TD Cowen raised price targets across Canadian energy infrastructure, upgrading Gibson Energy to buy at C$32 from C$29 and Pembina Pipeline to buy at C$75 from C$65, while lifting targets for Enbridge, Keyera, Rockpoint Gas Storage, South Bow and TC Energy. The call was driven by stronger production and utilization outlooks, improved policy support from the Building Canada Act, and geopolitical disruptions in the Middle East that heighten the strategic value of Canadian energy.

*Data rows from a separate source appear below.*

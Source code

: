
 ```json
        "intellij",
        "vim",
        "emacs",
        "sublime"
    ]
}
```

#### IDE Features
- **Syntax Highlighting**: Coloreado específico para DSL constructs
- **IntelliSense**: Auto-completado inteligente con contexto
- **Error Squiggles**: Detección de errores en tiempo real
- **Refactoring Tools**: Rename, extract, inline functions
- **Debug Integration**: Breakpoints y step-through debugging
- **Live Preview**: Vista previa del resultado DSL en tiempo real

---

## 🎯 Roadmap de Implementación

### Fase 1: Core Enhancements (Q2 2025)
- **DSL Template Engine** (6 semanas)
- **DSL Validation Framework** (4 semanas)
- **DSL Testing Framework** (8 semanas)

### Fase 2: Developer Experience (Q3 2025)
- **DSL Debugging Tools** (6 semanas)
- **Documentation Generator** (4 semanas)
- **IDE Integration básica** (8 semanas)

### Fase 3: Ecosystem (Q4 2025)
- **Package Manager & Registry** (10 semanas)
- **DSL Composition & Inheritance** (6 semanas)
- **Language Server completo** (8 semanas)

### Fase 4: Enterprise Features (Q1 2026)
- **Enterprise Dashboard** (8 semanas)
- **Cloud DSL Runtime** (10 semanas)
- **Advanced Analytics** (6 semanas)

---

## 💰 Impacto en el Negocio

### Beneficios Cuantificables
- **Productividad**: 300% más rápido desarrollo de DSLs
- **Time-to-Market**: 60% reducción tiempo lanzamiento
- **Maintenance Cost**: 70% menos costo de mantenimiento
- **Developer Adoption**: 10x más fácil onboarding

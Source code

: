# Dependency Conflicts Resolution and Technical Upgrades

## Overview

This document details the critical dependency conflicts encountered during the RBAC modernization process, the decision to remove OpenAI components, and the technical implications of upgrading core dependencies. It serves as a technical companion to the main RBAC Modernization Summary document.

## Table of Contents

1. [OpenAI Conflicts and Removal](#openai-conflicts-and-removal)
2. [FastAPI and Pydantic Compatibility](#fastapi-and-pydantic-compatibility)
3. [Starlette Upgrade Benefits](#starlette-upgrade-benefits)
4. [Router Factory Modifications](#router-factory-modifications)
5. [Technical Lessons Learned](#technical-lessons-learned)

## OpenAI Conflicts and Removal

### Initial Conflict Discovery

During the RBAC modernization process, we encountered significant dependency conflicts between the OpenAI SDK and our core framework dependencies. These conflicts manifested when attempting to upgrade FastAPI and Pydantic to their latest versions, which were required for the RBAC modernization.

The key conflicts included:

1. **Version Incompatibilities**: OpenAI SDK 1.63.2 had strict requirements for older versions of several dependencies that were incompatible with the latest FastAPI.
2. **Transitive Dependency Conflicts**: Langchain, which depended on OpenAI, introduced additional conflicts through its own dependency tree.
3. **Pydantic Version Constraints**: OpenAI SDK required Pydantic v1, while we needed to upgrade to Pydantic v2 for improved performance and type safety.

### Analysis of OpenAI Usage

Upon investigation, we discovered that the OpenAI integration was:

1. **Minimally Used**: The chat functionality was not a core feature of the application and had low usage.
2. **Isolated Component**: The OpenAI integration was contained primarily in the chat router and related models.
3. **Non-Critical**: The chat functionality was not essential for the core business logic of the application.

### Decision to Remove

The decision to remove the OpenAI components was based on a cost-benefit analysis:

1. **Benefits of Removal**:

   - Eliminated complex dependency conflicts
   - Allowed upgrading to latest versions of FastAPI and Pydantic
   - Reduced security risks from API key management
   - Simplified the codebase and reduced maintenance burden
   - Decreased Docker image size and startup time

Separately, RBC turned more constructive on Whitecap and AutoCanada, while Desjardins reiterated Capital Power as a top pick with an $82 target.

Analysis

The key market implication is not just higher Canadian midstream multiples, but a regime shift in how cash flows are valued: scarcity of buildable infrastructure now matters more than absolute commodity prices. That favors toll-road assets with embedded expansion optionality, especially where incremental volumes can be captured through debottlenecking rather than greenfield execution. The higher-quality lever here is not “more barrels” in the abstract, but more utilization on existing systems, which raises EBITDA faster than capital intensity and should compress the discount on names with visible brownfield runway. The biggest second-order winner is the capital-light infrastructure complex tied to constrained basins, while the loser is any operator depending on an M&A or megaproject re-rate that requires clean regulatory timing. In Canada, policy support is helpful, but the actual bottleneck is still execution: labor, contractor availability, local opposition, and interconnection/permit sequencing can delay cash conversion by 12-24 months. That means the market may be front-running an inflection that only shows up in numbers gradually, creating scope for multiple expansion before estimate revisions, not after. On the power side, the more interesting setup is not the headline upside in one utility-like name, but the embedded option value from contracting, recontracting, and selective M&A in a tighter market. If forward power prices hold, equity holders are likely underappreciating how quickly repowering and contract resets can re-rate mid-cap generators over the next 6-18 months. Conversely, the auto retail name looks like a classic late-cycle stabilization story where “better than feared” can support a bounce, but not a durable multiple re-rating until volumes and GPU normalize for several quarters. The contrarian risk is that the current enthusiasm already discounts a smoother Canadian permitting and demand path than reality will deliver. If crude egress growth slips or Alberta production disappoints, the midstream complex could de-rate back to history even with solid utilization, because the market has already begun paying for future volume visibility. The sharper trade is to own companies with near-term monetization of existing assets and avoid those whose upside depends on longer-dated project approvals or fragile commodity-linked growth assumptions.